Dode paarden

Met regelmaat wordt mij gevraagd, ook door de jongens zelf, wat het is dat mij aanspreekt om met de doelgroep waarmee ik nu werk, te werken. Er worden dan diverse vragen op me afgevuurd. Is het de straatcultuur die me aanspreekt? Of dat ik jongens denk te kunnen helpen hun gedrag te veranderen? Voel je je nooit onzeker of boos?

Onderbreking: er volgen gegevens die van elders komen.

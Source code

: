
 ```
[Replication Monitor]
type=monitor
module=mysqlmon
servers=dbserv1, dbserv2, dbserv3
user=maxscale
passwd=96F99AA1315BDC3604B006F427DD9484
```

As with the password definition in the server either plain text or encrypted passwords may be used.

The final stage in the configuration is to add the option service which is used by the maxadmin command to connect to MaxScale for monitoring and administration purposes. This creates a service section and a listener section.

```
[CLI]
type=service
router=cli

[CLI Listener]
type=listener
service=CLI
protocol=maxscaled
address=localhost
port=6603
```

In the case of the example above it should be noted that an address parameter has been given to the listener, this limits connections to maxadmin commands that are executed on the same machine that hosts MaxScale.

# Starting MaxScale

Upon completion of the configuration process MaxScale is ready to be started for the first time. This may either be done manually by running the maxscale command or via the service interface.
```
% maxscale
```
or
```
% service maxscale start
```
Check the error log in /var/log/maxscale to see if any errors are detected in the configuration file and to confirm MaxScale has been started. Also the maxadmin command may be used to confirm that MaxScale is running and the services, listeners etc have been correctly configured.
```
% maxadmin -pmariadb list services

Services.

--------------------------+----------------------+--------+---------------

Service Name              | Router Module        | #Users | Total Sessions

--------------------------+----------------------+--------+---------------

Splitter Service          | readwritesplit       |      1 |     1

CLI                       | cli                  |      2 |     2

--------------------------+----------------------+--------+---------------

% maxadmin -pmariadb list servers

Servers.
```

Denk je zelf iets te kunnen bereiken, dit is toch trekken aan dode paarden?

 

Om maar met de deur in huis te vallen: het antwoord op dit alles is ‘nee’, met als grootste ‘nee’ de 'nee' tegen het begrip 'dode paarden'. Ook ik heb een hekel aan de verharde straatcultuur waar een ripdeal kan leiden tot het nemen van een mensenleven, waar woorden worden gebruikt die pijn doen aan mijn oren omdat ze grammaticaal vaak niet eens kloppen, waar jongens verwikkeld zijn in gedragspatronen die al hun hele leven vorming hebben gekregen die uiteindelijk in dit gedrag hebben geresulteerd waarbij ze me uittesten door lelijk te doen. En natuurlijk hoor ik jongens zeggen ‘dat ze echt niks willen’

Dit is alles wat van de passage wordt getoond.